For the most part, a bankruptcy filing is intended to stop one’s creditors from harassing and seeking to collect outstanding debts. But what kind of bankruptcy should be filed and what are the differences between these available choices? For the overwhelming majority of individuals either Chapter 7 or Chapter 13 are the options to be considered. Chapter 7 allows for liquidation of one’s assets, while protecting certain exempt assets so the Debtor can obtain a “fresh start.” This procedure involves the debtor laying out all of his or her assets and liabilities in a filing referred to as a ‘schedule”. The trustee appointed by the court then liquidates any non-exempt assets and divides the money between the creditors generally based on the size of his or her claims. Chapter 7 normally allows the debtor to keep his or her house and car if one is owned if he or she can pay the mortgage or loan against them. The debtor receives a “discharge” of his or her debts which frees them of the legal obligation to pay the debts. The discharge does not remove mortgages or other secured claims against property, so if the debtor wishes to retain the property he or she must continue to pay for it. Additionally, certain types of debts (taxes, alimony and child support, student loans and others), are not dischargeable.

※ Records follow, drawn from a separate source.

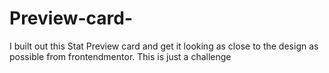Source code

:# Preview-card-
I built out this Stat Preview card and get it looking as close to the design as possible from frontendmentor.  This is just a challenge
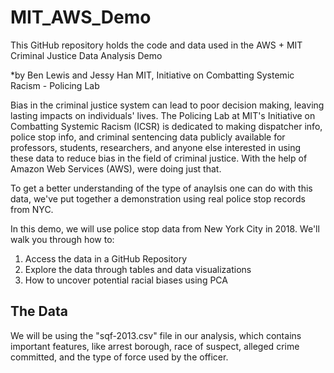 # MIT_AWS_Demo
This GitHub repository holds the code and data used in the AWS + MIT Criminal Justice Data Analysis Demo

*by Ben Lewis and Jessy Han
MIT, Initiative on Combatting Systemic Racism - Policing Lab

Bias in the criminal justice system can lead to poor decision making, leaving lasting impacts on individuals' lives. The Policing Lab at MIT's Initiative on Combatting Systemic Racism (ICSR) is dedicated to making dispatcher info, police stop info, and criminal sentencing data publicly available for professors, students, researchers, and anyone else interested in using these data to reduce bias in the field of criminal justice. With the help of Amazon Web Services (AWS), were doing just that.

To get a better understanding of the type of anaylsis one can do with this data, we've put together a demonstration using real police stop records from NYC.

In this demo, we will use police stop data from New York City in 2018. We'll walk you through how to:

1. Access the data in a GitHub Repository
2. Explore the data through tables and data visualizations
3. How to uncover potential racial biases using PCA

## The Data
We will be using the "sqf-2013.csv" file in our analysis, which contains important features, like arrest borough, race of suspect, alleged crime committed, and the type of force used by the officer.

By contrast, Chapter 13 bankruptcies do permit a wage earner to continue to earn income during the proceedings and for those funds – to be earned in the future – to be part of the basis for a prospective payout to creditors. The debtor must show the court what he or she earns and expects to earn going forward. When considering the assets and liabilities of the debtor, these future earnings are calculated as well and included in any plan to discharge debts and pay off creditors. Moreover, Chapter 13 bankruptcy gives a debtor the chance to save his or her home from foreclosure if the debtor is facing that predicament. This particular feature of Chapter 13 bankruptcy makes it attractive to those considering their options.

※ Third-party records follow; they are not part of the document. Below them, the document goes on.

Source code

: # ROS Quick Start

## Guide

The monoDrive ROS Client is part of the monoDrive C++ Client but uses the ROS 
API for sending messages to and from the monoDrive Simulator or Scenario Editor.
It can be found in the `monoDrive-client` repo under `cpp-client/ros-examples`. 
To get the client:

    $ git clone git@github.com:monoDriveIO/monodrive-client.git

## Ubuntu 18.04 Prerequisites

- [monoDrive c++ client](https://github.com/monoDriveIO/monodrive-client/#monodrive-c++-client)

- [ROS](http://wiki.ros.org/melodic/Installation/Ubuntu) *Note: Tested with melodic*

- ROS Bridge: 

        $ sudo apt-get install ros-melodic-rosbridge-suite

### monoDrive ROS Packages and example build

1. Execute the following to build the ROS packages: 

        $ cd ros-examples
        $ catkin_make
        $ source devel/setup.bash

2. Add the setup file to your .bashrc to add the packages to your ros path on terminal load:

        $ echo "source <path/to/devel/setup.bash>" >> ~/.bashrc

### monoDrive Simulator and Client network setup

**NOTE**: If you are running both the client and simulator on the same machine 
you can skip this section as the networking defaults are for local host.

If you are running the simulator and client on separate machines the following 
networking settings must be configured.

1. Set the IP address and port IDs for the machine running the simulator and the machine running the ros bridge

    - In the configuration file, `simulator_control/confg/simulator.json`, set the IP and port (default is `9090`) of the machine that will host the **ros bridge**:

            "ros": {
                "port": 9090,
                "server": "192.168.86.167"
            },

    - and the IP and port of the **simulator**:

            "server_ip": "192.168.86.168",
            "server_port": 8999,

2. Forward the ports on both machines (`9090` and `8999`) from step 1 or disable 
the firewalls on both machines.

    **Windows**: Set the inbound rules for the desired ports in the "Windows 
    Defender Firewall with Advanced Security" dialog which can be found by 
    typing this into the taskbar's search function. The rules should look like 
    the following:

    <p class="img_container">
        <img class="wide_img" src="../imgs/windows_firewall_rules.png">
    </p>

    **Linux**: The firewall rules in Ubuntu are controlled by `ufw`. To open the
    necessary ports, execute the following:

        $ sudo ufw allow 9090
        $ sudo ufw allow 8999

In Albuquerque, Giddens & Gatton Law, P.C. has attorneys who offer expert handling of Chapter 7, Chapter 11, Chapter 12 and Chapter 13 bankruptcy cases. The firm represents many debtors and creditors in Albuquerque, Santa Fe, Taos, Raton, Farmington, Gallup, Grants, Roswell, Los Lunas, Placitas, Belen and the rest of New Mexico. Contact Giddens & Gatton Law, P.C. at (505) 633-6298 to set up an appointment or visit the firm’s website at giddenslaw.com. Giddens & Gatton Law, P.C. is located at 10400 Academy Road N.E., Suite 350 in Albuquerque, New Mexico.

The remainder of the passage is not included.